--- DATA LISTING Enclosed Below ---

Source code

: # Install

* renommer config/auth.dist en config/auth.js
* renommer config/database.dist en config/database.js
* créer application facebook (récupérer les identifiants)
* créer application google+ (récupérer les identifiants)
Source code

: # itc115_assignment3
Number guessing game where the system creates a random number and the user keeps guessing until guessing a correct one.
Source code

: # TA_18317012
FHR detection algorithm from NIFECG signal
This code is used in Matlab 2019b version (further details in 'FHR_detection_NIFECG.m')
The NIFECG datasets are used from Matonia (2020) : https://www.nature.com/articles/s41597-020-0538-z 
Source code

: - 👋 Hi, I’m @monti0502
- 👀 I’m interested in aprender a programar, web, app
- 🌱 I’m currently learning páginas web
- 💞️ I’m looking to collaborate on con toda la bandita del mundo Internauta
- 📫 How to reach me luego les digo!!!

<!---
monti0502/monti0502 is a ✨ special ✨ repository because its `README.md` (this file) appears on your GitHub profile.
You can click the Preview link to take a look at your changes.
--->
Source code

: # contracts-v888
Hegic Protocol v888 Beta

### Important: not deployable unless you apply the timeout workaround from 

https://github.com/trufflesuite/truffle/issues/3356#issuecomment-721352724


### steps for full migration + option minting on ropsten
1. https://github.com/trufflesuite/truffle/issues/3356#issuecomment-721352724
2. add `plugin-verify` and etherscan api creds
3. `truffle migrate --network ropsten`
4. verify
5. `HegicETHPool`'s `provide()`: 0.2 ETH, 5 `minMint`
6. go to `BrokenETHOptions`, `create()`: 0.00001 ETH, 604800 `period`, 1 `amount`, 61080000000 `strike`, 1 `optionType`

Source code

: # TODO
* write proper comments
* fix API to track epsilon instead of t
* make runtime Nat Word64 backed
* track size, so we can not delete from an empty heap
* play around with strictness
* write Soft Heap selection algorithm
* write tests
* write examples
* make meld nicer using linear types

--- End of Enclosed DATA LISTING ---

▶ ACTIVITY: Print only what lies in the material above starting at the line with "- 👀 I’m interested" and ending at the line with "Hegic Protocol v888 Beta", every line exactly as given.

▶ EXERCISE ANSWER:
- 👀 I’m interested in aprender a programar, web, app
- 🌱 I’m currently learning páginas web
- 💞️ I’m looking to collaborate on con toda la bandita del mundo Internauta
- 📫 How to reach me luego les digo!!!

<!---
monti0502/monti0502 is a ✨ special ✨ repository because its `README.md` (this file) appears on your GitHub profile.
You can click the Preview link to take a look at your changes.
--->
Source code

: # contracts-v888
Hegic Protocol v888 Beta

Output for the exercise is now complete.